Described by writer-director Todd Flaherty, who stars in the film, as a labor of love, Chrissy Judy begins as the stereotypical show biz movie in which we watch some performers onstage singing or acting their hearts out—in this case a lip-syncing drag act—and then we meet them in their dressing room bitching about the small audience and lousy tips. But once Chrissy and Judy take off their makeup and wigs, we realize that these are not your standard aging performers whose act has seen better days but instead two young, good-looking guys who are best friends (but not boyfriends) and who take their drag act seriously. They live together in New York City and occasionally travel out to Fire Island, supporting each other in their erotic escapades.
The fragility of this arrangement becomes apparent when Chrissy starts to get serious about another man. The rest of the film is mostly about Judy’s efforts to come to terms with Chrissy’s departure and to reinvent himself as a solo act. (Both guys use their drag names in everyday life.) Chrissy moves to Philadelphia to be with his new beau; Judy, already a three-martini kind of gal, visits Philly, gets drunk, and makes a terrible scene. He loses his New York apartment and heads to Provincetown for the summer, where he does a turn in Ryan Landry’s Showgirls revue while working as a houseboy.

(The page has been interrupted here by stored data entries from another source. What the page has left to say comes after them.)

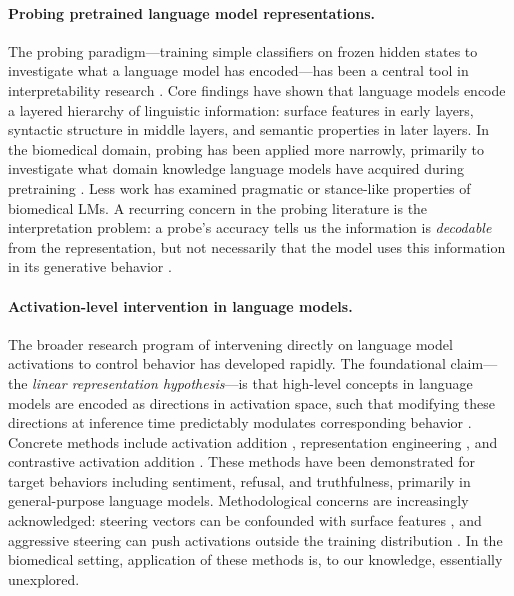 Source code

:\documentclass[11pt,a4paper]{article}
\begin{document}
\paragraph{Probing pretrained language model representations.}
The probing paradigm---training simple classifiers on frozen hidden
states to investigate what a language model has encoded---has been a
central tool in interpretability research \citep{hewitt2019structural,
tenney2019bert, belinkov2022probing}. Core findings have shown that
language models encode a layered hierarchy of linguistic information:
surface features in early layers, syntactic structure in middle layers,
and semantic properties in later layers. In the biomedical domain,
probing has been applied more narrowly, primarily to investigate what
domain knowledge language models have acquired during pretraining
\citep{sung2021biomedical, vulic2020probing}. Less work has examined
pragmatic or stance-like properties of biomedical LMs. A recurring
concern in the probing literature is the interpretation problem: a
probe's accuracy tells us the information is \emph{decodable} from the
representation, but not necessarily that the model uses this information
in its generative behavior \citep{ravichander2021probing}.

\paragraph{Activation-level intervention in language models.}
The broader research program of intervening directly on language model
activations to control behavior has developed rapidly. The foundational
claim---the \emph{linear representation hypothesis}---is that high-level
concepts in language models are encoded as directions in activation
space, such that modifying these directions at inference time
predictably modulates corresponding behavior \citep{park2023linear}.
Concrete methods include activation addition \citep{turner2023activation},
representation engineering \citep{zou2023representation}, and contrastive
activation addition \citep{panickssery2024steering}. These methods have
been demonstrated for target behaviors including sentiment, refusal, and
truthfulness, primarily in general-purpose language models.
Methodological concerns are increasingly acknowledged: steering vectors
can be confounded with surface features \citep{elazar2021amnesic}, and
aggressive steering can push activations outside the training
distribution \citep{zou2023representation}. In the biomedical setting,
application of these methods is, to our knowledge, essentially
unexplored.
\end{document}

In the end, this is a film about friendship—specifically gay friendship, which includes a dimension that’s largely absent from straight buds’ bonds. The latter may banter about women and even go out on the prowl together, but if one of them starts dating someone, the other guy is unlikely to be jealous of the girlfriend or to try to sabotage the relationship (as Judy does). Judy and Chrissy may not be boyfriends, but they could be, after all, and it seems unlikely that they never fooled around at some point (they are gay men, after all). Indeed I suspect many viewers are secretly hoping that the two will get together and end the misery. On second thought, given their shared preference for one sexual position over another (or under another), that probably wouldn’t work out either.